My attempt to live without paying for electricity using a PowerBanx home battery worked well on Day 1 so I was optimistic going into Day 2. As we have seen, the day started with the battery still half full at midnight. The night-time loads were small so there was still 30% in the battery at 8am and, as we saw, no grid electricity had been used by that point.
However, the day turned out to be disappointing. It rained and rained through the morning up until noon. Some solar electricity was generated but only enough to match the electricity being used in the house so the PowerBanx couldn’t charge and sat at 30% through the morning.
At noon the sun finally came out and stayed out for the rest of the day, but was pretty weak. The PowerBanx home battery charged up to 50% by 2pm. I was feeling confident that the sunshine was going to continue to improve so, partly because I was planning to show off my electric car that evening (a BMW i3), as an experiment I put the car on to charge.
However, charging the car takes a lot of power and, as the sun disappeared behind clouds, the PowerBanx started to empty fast. I stopped charging just before 3pm but not before the battery had dropped to its minimum level of 20%, i.e. it had been emptied. At 5.30 I tried again as the battery was back to half full but the sun was feeble so I stopped the charging after 45 minutes with the PowerBanx below 30%. I reset the car’s timer to charge on Economy 7 overnight instead.

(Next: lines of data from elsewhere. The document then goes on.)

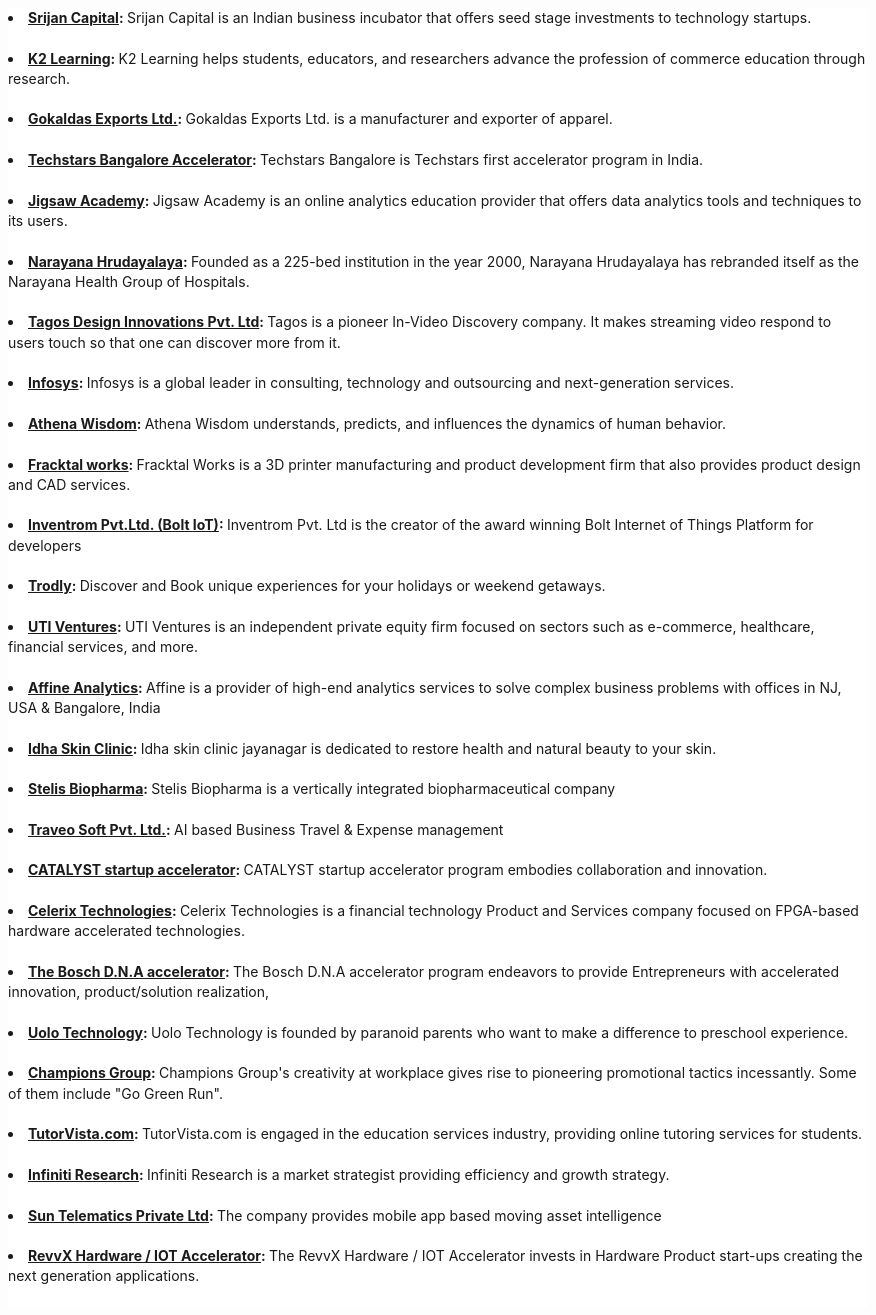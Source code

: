 <li><strong><a href="http://www.srijancapital.com">Srijan Capital</a>: </strong>Srijan Capital is an Indian business incubator that offers seed stage investments to technology startups.</li><br>
<li><strong><a href="http://k2learning.in">K2 Learning</a>: </strong>K2 Learning helps students, educators, and researchers advance the profession of commerce education through research.</li><br>
<li><strong><a href="http://www.gokaldasexports.com/">Gokaldas Exports Ltd.</a>: </strong>Gokaldas Exports Ltd. is a manufacturer and exporter of apparel.</li><br>
<li><strong><a href="https://www.techstars.com/programs/bangalore-program/">Techstars Bangalore Accelerator</a>: </strong>Techstars Bangalore is Techstars first accelerator program in India.</li><br>
<li><strong><a href="http://jigsawacademy.com">Jigsaw Academy</a>: </strong>Jigsaw Academy is an online analytics education provider that offers data analytics tools and techniques to its users.</li><br>
<li><strong><a href="http://www.narayanahealth.org/">Narayana Hrudayalaya</a>: </strong>Founded as a 225-bed institution in the year 2000, Narayana Hrudayalaya has rebranded itself as the Narayana Health Group of Hospitals.</li><br>
<li><strong><a href="https://business.charmboard.com">Tagos Design Innovations Pvt. Ltd</a>: </strong>Tagos is a pioneer In-Video Discovery company. It makes streaming video respond to users touch so that one can discover more from it.</li><br>
<li><strong><a href="http://www.infosys.com">Infosys</a>: </strong>Infosys is a global leader in consulting, technology and outsourcing and next-generation services.</li><br>
<li><strong><a href="http://athenawisdom.com/">Athena Wisdom</a>: </strong>Athena Wisdom understands, predicts, and influences the dynamics of human behavior.</li><br>
<li><strong><a href="http://www.fracktal.in">Fracktal works</a>: </strong>Fracktal Works is a 3D printer manufacturing and product development firm that also provides product design and CAD services.</li><br>
<li><strong><a href="http://www.boltiot.com">Inventrom Pvt.Ltd. (Bolt IoT)</a>: </strong>Inventrom Pvt. Ltd is the creator of the award winning Bolt Internet of Things Platform for developers</li><br>
<li><strong><a href="https://www.trodly.com">Trodly</a>: </strong>Discover and Book unique experiences for your holidays or weekend getaways.</li><br>
<li><strong><a href="http://www.utiventures.com">UTI Ventures</a>: </strong>UTI Ventures is an independent private equity firm focused on sectors such as e-commerce, healthcare, financial services, and more.</li><br>
<li><strong><a href="http://affineanalytics.com/">Affine Analytics</a>: </strong>Affine is a provider of high-end analytics services to solve complex business problems with offices in NJ, USA & Bangalore, India</li><br>
<li><strong><a href="https://idhaclinic.com">Idha Skin Clinic</a>: </strong>Idha skin clinic jayanagar is dedicated to restore health and natural beauty to your skin.  </li><br>
<li><strong><a href="http://stelis.com/">Stelis Biopharma</a>: </strong>Stelis Biopharma is a vertically integrated biopharmaceutical company  </li><br>
<li><strong><a href="http://www.traveosoft.com">Traveo Soft Pvt. Ltd.</a>: </strong>AI based Business Travel &amp; Expense management  </li><br>
<li><strong><a href="http://www.socgensolutions.com/GSCAccelerator2016/">CATALYST startup accelerator</a>: </strong>CATALYST startup accelerator program embodies collaboration and innovation.</li><br>
<li><strong><a href="http://celerixtech.com/">Celerix Technologies</a>: </strong>Celerix Technologies is a financial technology Product and Services company focused on FPGA-based hardware accelerated technologies.</li><br>
<li><strong><a href="http://www.boschaccelerator.in">The Bosch D.N.A accelerator</a>: </strong>The Bosch D.N.A accelerator program endeavors to provide Entrepreneurs with accelerated innovation, product/solution realization,</li><br>
<li><strong><a href="http://www.theuolo.com">Uolo Technology</a>: </strong>Uolo Technology is founded by paranoid parents who want to make a difference to preschool experience.</li><br>
<li><strong><a href="http://www.championsgroup.com/">Champions Group</a>: </strong>Champions Group's creativity at workplace gives rise to pioneering promotional tactics incessantly. Some of them include "Go Green Run".</li><br>
<li><strong><a href="http://www.tutorvista.com">TutorVista.com</a>: </strong>TutorVista.com is engaged in the education services industry, providing online tutoring services for students.</li><br>
<li><strong><a href="http://www.infiniti-research.com">Infiniti Research</a>: </strong>Infiniti Research is a market strategist providing efficiency and growth strategy.</li><br>
<li><strong><a href="http://www.suntelematics.com">Sun Telematics Private Ltd</a>: </strong>The company provides mobile app based moving asset intelligence</li><br>
<li><strong><a href="http://www.revvx.com">RevvX Hardware / IOT Accelerator</a>: </strong>The RevvX Hardware / IOT Accelerator invests in Hardware Product start-ups creating the next generation applications.</li><br>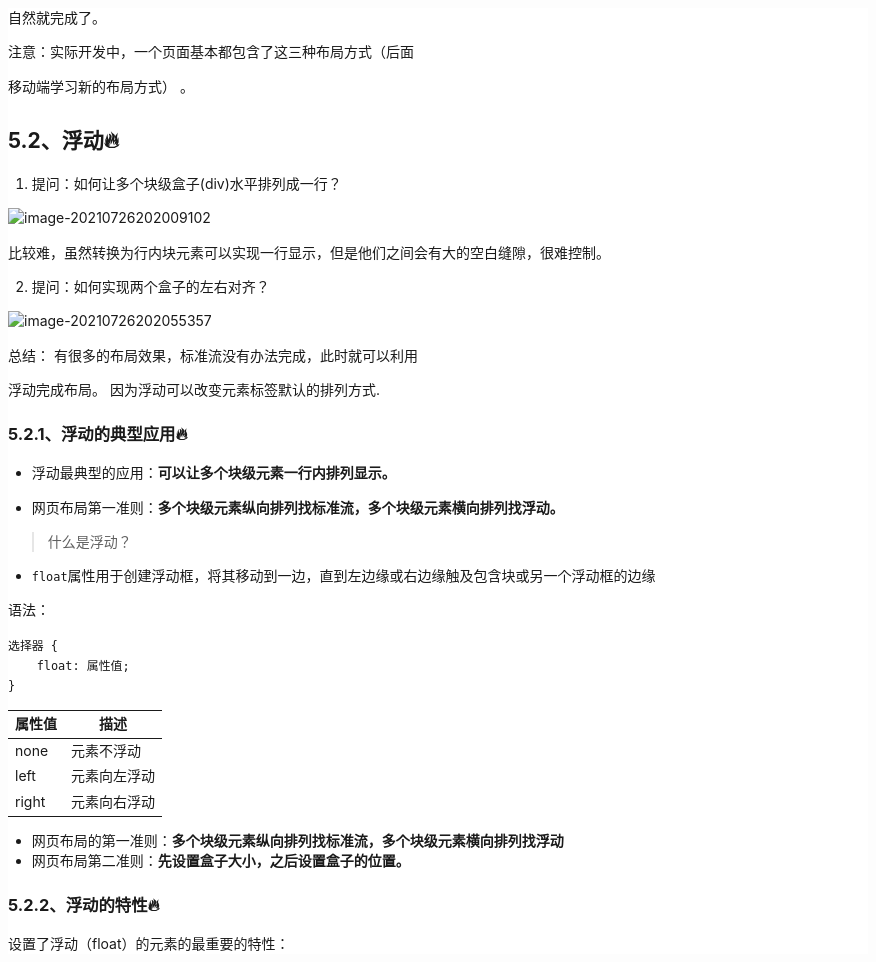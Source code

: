 自然就完成了。

注意：实际开发中，一个页面基本都包含了这三种布局方式（后面

移动端学习新的布局方式） 。



## 5.2、浮动🔥

1. 提问：如何让多个块级盒子(div)水平排列成一行？

![image-20210726202009102](CSS(二).assets/image-20210726202009102.png)

比较难，虽然转换为行内块元素可以实现一行显示，但是他们之间会有大的空白缝隙，很难控制。

2. 提问：如何实现两个盒子的左右对齐？

![image-20210726202055357](CSS(二).assets/image-20210726202055357.png)

总结： 有很多的布局效果，标准流没有办法完成，此时就可以利用

浮动完成布局。 因为浮动可以改变元素标签默认的排列方式.

### 5.2.1、浮动的典型应用🔥

- 浮动最典型的应用：**可以让多个块级元素一行内排列显示。**

- 网页布局第一准则：**多个块级元素纵向排列找标准流，多个块级元素横向排列找浮动。**

> 什么是浮动？

- `float`属性用于创建浮动框，将其移动到一边，直到左边缘或右边缘触及包含块或另一个浮动框的边缘

语法：

```
选择器 {
    float: 属性值;
}
```

| 属性值 | 描述         |
| ------ | ------------ |
| none   | 元素不浮动   |
| left   | 元素向左浮动 |
| right  | 元素向右浮动 |

- 网页布局的第一准则：**多个块级元素纵向排列找标准流，多个块级元素横向排列找浮动**
- 网页布局第二准则：**先设置盒子大小，之后设置盒子的位置。**



### 5.2.2、浮动的特性🔥

设置了浮动（float）的元素的最重要的特性：
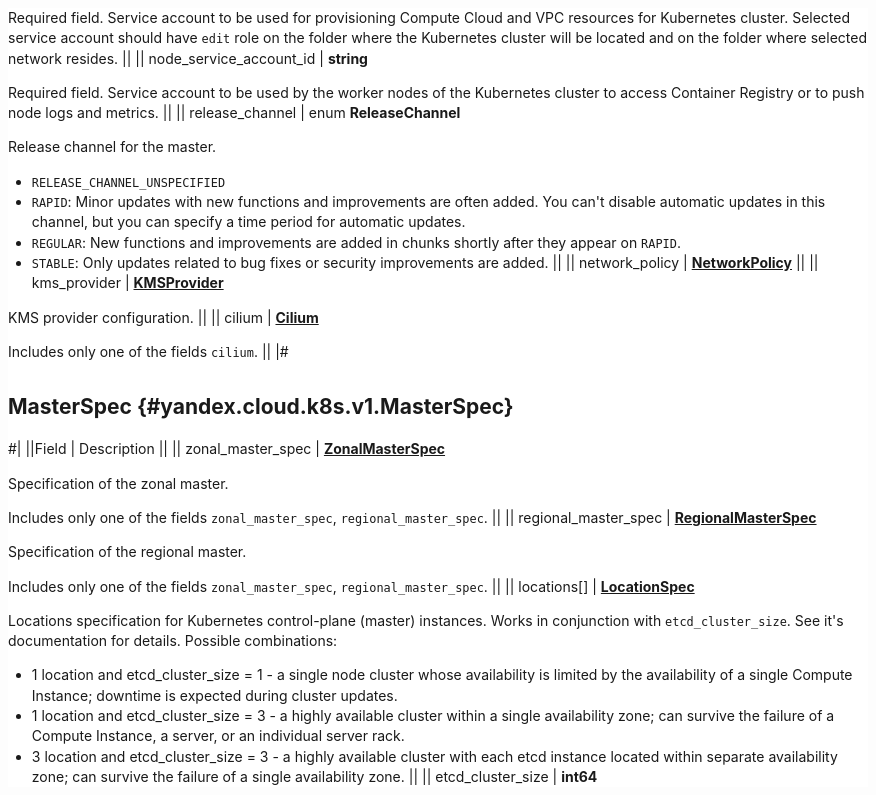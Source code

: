 Required field. Service account to be used for provisioning Compute Cloud and VPC resources for Kubernetes cluster.
Selected service account should have `edit` role on the folder where the Kubernetes cluster will be
located and on the folder where selected network resides. ||
|| node_service_account_id | **string**

Required field. Service account to be used by the worker nodes of the Kubernetes cluster to access Container Registry or to push node logs and metrics. ||
|| release_channel | enum **ReleaseChannel**

Release channel for the master.

- `RELEASE_CHANNEL_UNSPECIFIED`
- `RAPID`: Minor updates with new functions and improvements are often added.
You can't disable automatic updates in this channel, but you can specify a time period for automatic updates.
- `REGULAR`: New functions and improvements are added in chunks shortly after they appear on `RAPID`.
- `STABLE`: Only updates related to bug fixes or security improvements are added. ||
|| network_policy | **[NetworkPolicy](#yandex.cloud.k8s.v1.NetworkPolicy)** ||
|| kms_provider | **[KMSProvider](#yandex.cloud.k8s.v1.KMSProvider)**

KMS provider configuration. ||
|| cilium | **[Cilium](#yandex.cloud.k8s.v1.Cilium)**

Includes only one of the fields `cilium`. ||
|#

## MasterSpec {#yandex.cloud.k8s.v1.MasterSpec}

#|
||Field | Description ||
|| zonal_master_spec | **[ZonalMasterSpec](#yandex.cloud.k8s.v1.ZonalMasterSpec)**

Specification of the zonal master.

Includes only one of the fields `zonal_master_spec`, `regional_master_spec`. ||
|| regional_master_spec | **[RegionalMasterSpec](#yandex.cloud.k8s.v1.RegionalMasterSpec)**

Specification of the regional master.

Includes only one of the fields `zonal_master_spec`, `regional_master_spec`. ||
|| locations[] | **[LocationSpec](#yandex.cloud.k8s.v1.LocationSpec)**

Locations specification for Kubernetes control-plane (master) instances.
Works in conjunction with `etcd_cluster_size`. See it's documentation for details.
Possible combinations:
- 1 location and etcd_cluster_size = 1 - a single node cluster whose availability is limited by the availability of a single Compute Instance; downtime is expected during cluster updates.
- 1 location and etcd_cluster_size = 3 - a highly available cluster within a single availability zone; can survive the failure of a Compute Instance, a server, or an individual server rack.
- 3 location and etcd_cluster_size = 3 - a highly available cluster with each etcd instance located within separate availability zone; can survive the failure of a single availability zone. ||
|| etcd_cluster_size | **int64**

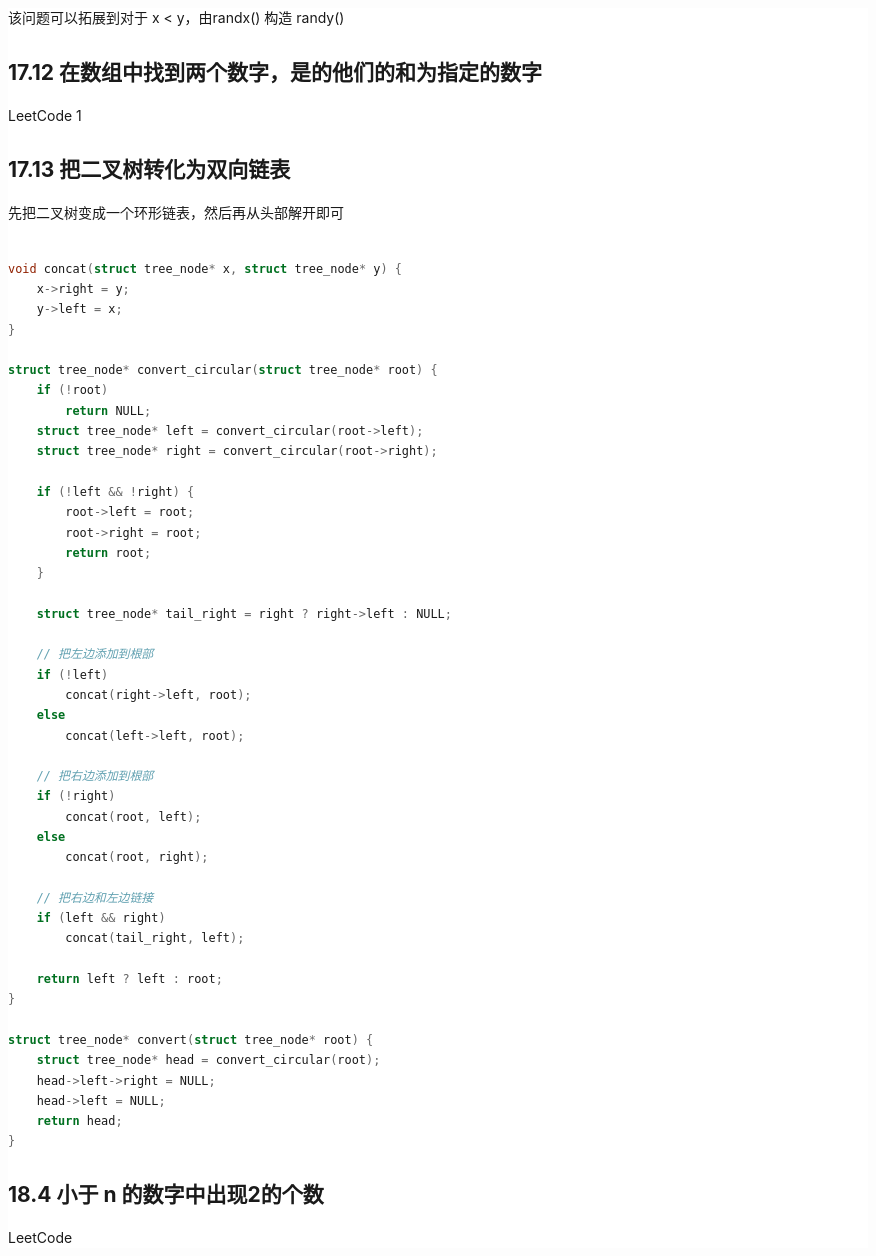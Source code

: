 该问题可以拓展到对于 x < y，由randx() 构造 randy()

17.12 在数组中找到两个数字，是的他们的和为指定的数字
------

LeetCode 1

17.13 把二叉树转化为双向链表
------

先把二叉树变成一个环形链表，然后再从头部解开即可

```C

void concat(struct tree_node* x, struct tree_node* y) {
    x->right = y;
    y->left = x;
}

struct tree_node* convert_circular(struct tree_node* root) {
    if (!root)
        return NULL;
    struct tree_node* left = convert_circular(root->left);
    struct tree_node* right = convert_circular(root->right);

    if (!left && !right) {
        root->left = root;
        root->right = root;
        return root;
    }

    struct tree_node* tail_right = right ? right->left : NULL;

    // 把左边添加到根部
    if (!left)
        concat(right->left, root);
    else
        concat(left->left, root);

    // 把右边添加到根部
    if (!right)
        concat(root, left);
    else
        concat(root, right);

    // 把右边和左边链接
    if (left && right)
        concat(tail_right, left);

    return left ? left : root;
}

struct tree_node* convert(struct tree_node* root) {
    struct tree_node* head = convert_circular(root);
    head->left->right = NULL;
    head->left = NULL;
    return head;
}
```

18.4 小于 n 的数字中出现2的个数
------

LeetCode 

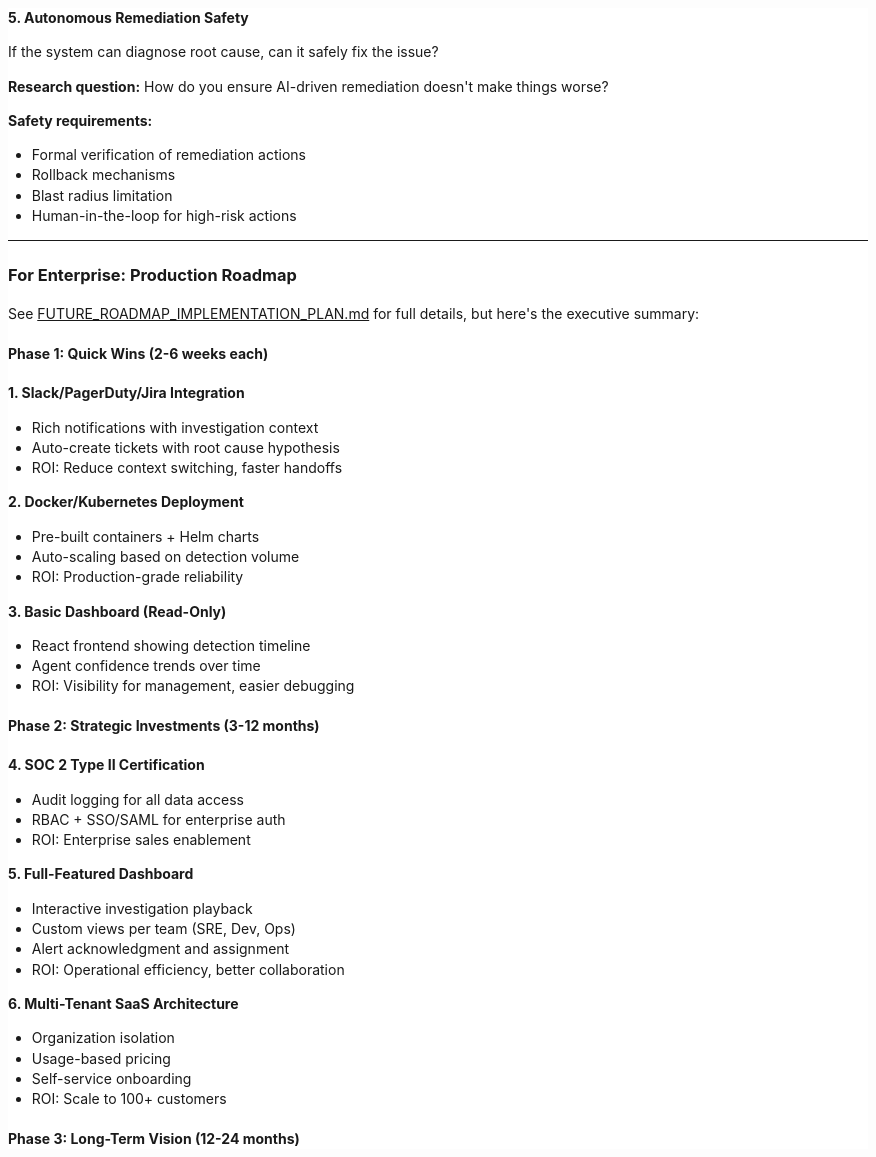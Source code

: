 **5. Autonomous Remediation Safety**

If the system can diagnose root cause, can it safely fix the issue?

**Research question:** How do you ensure AI-driven remediation doesn't make things worse?

**Safety requirements:**
- Formal verification of remediation actions
- Rollback mechanisms
- Blast radius limitation
- Human-in-the-loop for high-risk actions

---

### For Enterprise: Production Roadmap

See [FUTURE_ROADMAP_IMPLEMENTATION_PLAN.md](https://github.com/bledden/anomaly-hunter/blob/main/docs/guides/FUTURE_ROADMAP_IMPLEMENTATION_PLAN.md) for full details, but here's the executive summary:

#### **Phase 1: Quick Wins (2-6 weeks each)**

**1. Slack/PagerDuty/Jira Integration**
- Rich notifications with investigation context
- Auto-create tickets with root cause hypothesis
- ROI: Reduce context switching, faster handoffs

**2. Docker/Kubernetes Deployment**
- Pre-built containers + Helm charts
- Auto-scaling based on detection volume
- ROI: Production-grade reliability

**3. Basic Dashboard (Read-Only)**
- React frontend showing detection timeline
- Agent confidence trends over time
- ROI: Visibility for management, easier debugging

#### **Phase 2: Strategic Investments (3-12 months)**

**4. SOC 2 Type II Certification**
- Audit logging for all data access
- RBAC + SSO/SAML for enterprise auth
- ROI: Enterprise sales enablement

**5. Full-Featured Dashboard**
- Interactive investigation playback
- Custom views per team (SRE, Dev, Ops)
- Alert acknowledgment and assignment
- ROI: Operational efficiency, better collaboration

**6. Multi-Tenant SaaS Architecture**
- Organization isolation
- Usage-based pricing
- Self-service onboarding
- ROI: Scale to 100+ customers

#### **Phase 3: Long-Term Vision (12-24 months)**
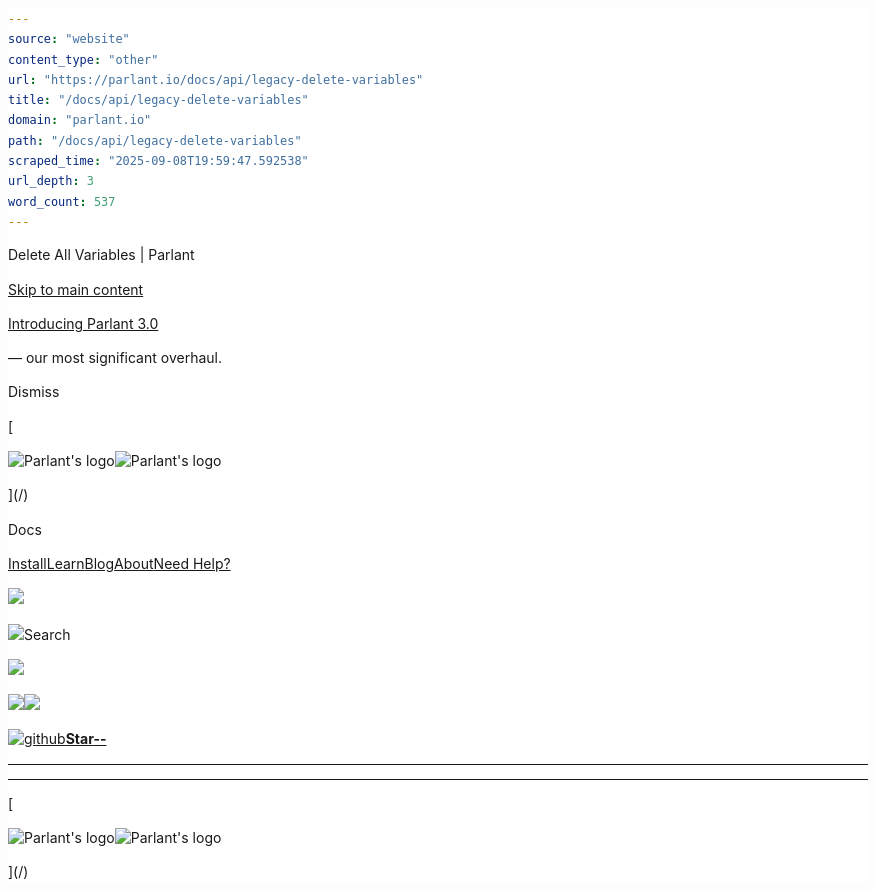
 ```yaml
---
source: "website"
content_type: "other"
url: "https://parlant.io/docs/api/legacy-delete-variables"
title: "/docs/api/legacy-delete-variables"
domain: "parlant.io"
path: "/docs/api/legacy-delete-variables"
scraped_time: "2025-09-08T19:59:47.592538"
url_depth: 3
word_count: 537
---
```


Delete All Variables | Parlant

[Skip to main content](#__docusaurus_skipToContent_fallback)

[Introducing Parlant 3.0](/blog/parlant-3-0-release)

— our most significant overhaul.

Dismiss

[

![Parlant's logo](/logo/logo-full.png)![Parlant's logo](/logo/logo-full.png)

](/)

Docs

[Install](/docs/quickstart/installation)[Learn](/docs/quickstart/motivation)[Blog](/blog)[About](/docs/about)[Need Help?](/contact)

![](/img/icons/search.svg)

![](/img/icons/search.svg)Search

![](/img/icons/menu.svg)

[![](/img/icons/x.svg)](https://x.com/EmcieCo)[![](/img/icons/discord.svg)](https://discord.gg/duxWqxKk6J)

[![github](/img/icons/github.svg)**Star**](https://github.com/emcie-co/parlant)[**\--**](https://github.com/emcie-co/parlant)

* * *

* * *

[

![Parlant's logo](/logo/logo-full.png)![Parlant's logo](/logo/logo-full.png)

](/)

We can clearly see the poor generation in the morning in the day’s charts. We can also see the effect of charging the car, with the PowerBanx battery’s state of charge (SOC) diving just before 3pm/1500 and again just before 6pm/1800.
Not surprisingly the PowerBanx battery now struggled to power the house for the evening, and in fact was empty soon after 9pm and I was back paying for electricity. I checked the meters again at 8am the next morning.
The daytime meter has moved on 4 units and the night-time/Economy 7 meter 18 units. The latter is to be expected as it’s from charging the car (for about £1.30), and at this time of the year it’s rather optimistic to expect to be able to do that from solar. However, by attempting to charge the car during the day I had ended up having to pay for grid electricity for the house and that was a big disappointment.
So I learned something from this – don’t attempt to:
power the house
charge the PowerBanx battery
charge an electric car
all from solar when it’s raining half the day. The result was that I had paid for grid electricity to run the house (about 60p) when I needn’t have.